EXERCISE AIM:
Only one stretch of the data below is needed. Output the lines from the one with "In deze stap" up to and including the one with "Open [het Scratch-starter", exactly as they stand.

Data extracted from a collection:
Segment Open
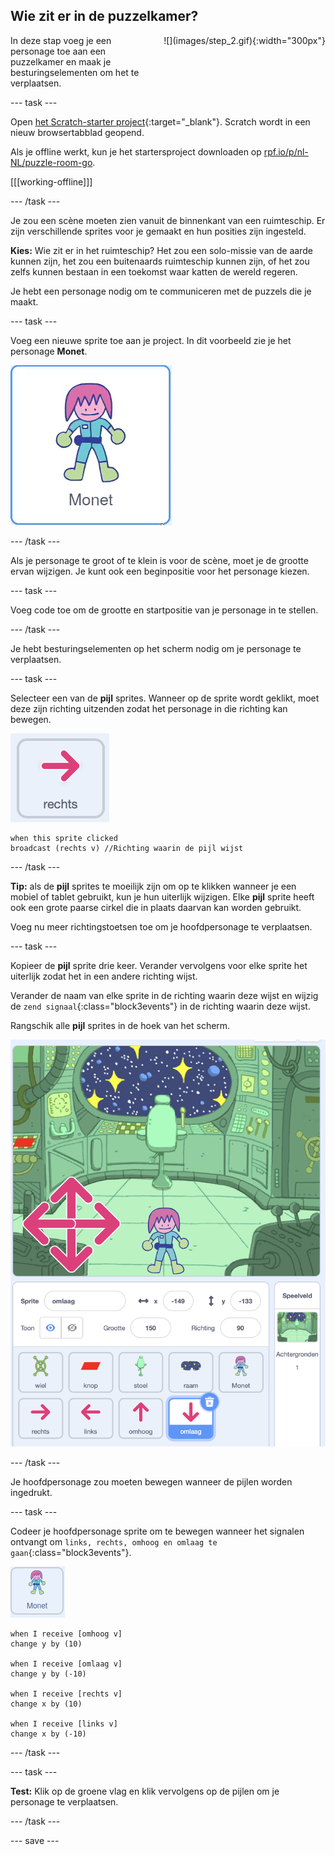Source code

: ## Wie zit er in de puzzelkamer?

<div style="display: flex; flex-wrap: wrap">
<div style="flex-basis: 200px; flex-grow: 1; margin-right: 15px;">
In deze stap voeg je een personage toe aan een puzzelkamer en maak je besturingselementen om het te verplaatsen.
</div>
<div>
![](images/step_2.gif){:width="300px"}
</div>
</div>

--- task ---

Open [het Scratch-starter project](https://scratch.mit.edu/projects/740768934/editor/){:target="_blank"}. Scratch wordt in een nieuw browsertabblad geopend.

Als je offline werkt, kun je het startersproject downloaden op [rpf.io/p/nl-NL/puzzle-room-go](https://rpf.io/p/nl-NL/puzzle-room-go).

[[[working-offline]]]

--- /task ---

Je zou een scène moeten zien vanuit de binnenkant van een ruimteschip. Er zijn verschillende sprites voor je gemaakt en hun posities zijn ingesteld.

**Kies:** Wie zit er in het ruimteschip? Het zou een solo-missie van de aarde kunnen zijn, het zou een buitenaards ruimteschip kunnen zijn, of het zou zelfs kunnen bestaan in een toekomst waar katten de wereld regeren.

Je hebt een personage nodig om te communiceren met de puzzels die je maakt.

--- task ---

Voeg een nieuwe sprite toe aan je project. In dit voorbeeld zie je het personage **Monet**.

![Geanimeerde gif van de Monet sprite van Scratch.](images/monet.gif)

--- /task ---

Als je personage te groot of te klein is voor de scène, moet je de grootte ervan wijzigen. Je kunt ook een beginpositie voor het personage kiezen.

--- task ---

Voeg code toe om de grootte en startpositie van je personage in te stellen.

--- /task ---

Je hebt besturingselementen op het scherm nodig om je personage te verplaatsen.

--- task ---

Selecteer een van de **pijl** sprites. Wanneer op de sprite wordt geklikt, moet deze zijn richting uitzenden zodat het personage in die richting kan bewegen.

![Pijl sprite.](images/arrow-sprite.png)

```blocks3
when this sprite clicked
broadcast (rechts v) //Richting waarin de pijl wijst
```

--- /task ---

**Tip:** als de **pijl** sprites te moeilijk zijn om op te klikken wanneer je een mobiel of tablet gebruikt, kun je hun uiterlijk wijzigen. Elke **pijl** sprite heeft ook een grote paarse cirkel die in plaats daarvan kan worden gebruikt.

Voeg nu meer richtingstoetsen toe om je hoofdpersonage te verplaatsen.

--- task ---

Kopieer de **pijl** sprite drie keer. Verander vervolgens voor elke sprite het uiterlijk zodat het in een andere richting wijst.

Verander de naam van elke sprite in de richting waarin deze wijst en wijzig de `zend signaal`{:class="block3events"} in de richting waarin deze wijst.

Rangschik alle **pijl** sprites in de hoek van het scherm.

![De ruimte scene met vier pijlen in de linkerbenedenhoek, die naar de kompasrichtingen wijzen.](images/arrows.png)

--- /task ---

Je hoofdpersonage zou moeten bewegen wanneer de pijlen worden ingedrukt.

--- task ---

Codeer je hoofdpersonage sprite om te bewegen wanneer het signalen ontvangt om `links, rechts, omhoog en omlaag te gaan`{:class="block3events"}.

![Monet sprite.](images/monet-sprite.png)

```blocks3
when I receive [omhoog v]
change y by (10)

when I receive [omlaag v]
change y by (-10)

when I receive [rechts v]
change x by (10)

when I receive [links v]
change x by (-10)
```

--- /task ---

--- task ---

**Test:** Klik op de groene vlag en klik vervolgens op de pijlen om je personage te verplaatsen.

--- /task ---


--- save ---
Segment Closed
Segment Open
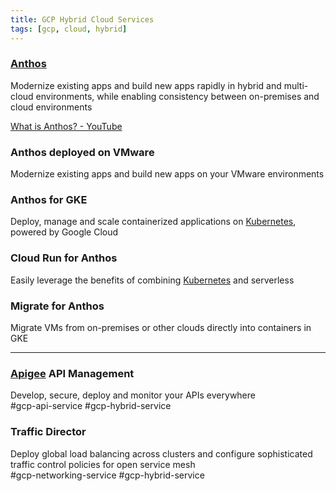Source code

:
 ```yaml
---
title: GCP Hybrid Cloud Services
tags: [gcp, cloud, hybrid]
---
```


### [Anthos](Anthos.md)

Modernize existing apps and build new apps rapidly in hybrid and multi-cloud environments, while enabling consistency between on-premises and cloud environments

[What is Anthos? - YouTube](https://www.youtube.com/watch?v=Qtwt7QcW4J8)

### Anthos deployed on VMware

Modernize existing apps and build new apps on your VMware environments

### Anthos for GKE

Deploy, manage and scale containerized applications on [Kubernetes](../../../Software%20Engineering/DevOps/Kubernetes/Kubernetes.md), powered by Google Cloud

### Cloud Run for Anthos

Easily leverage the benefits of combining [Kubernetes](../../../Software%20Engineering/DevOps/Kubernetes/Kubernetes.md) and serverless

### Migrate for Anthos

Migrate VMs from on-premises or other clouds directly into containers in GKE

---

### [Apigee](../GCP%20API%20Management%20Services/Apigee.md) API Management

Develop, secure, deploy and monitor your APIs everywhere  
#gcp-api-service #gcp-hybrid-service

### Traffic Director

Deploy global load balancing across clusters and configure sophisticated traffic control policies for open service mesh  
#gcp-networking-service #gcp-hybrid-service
Segment Closed
ANSWER SECTION:
In deze stap voeg je een personage toe aan een puzzelkamer en maak je besturingselementen om het te verplaatsen.
</div>
<div>
![](images/step_2.gif){:width="300px"}
</div>
</div>

--- task ---

Open [het Scratch-starter project](https://scratch.mit.edu/projects/740768934/editor/){:target="_blank"}. Scratch wordt in een nieuw browsertabblad geopend.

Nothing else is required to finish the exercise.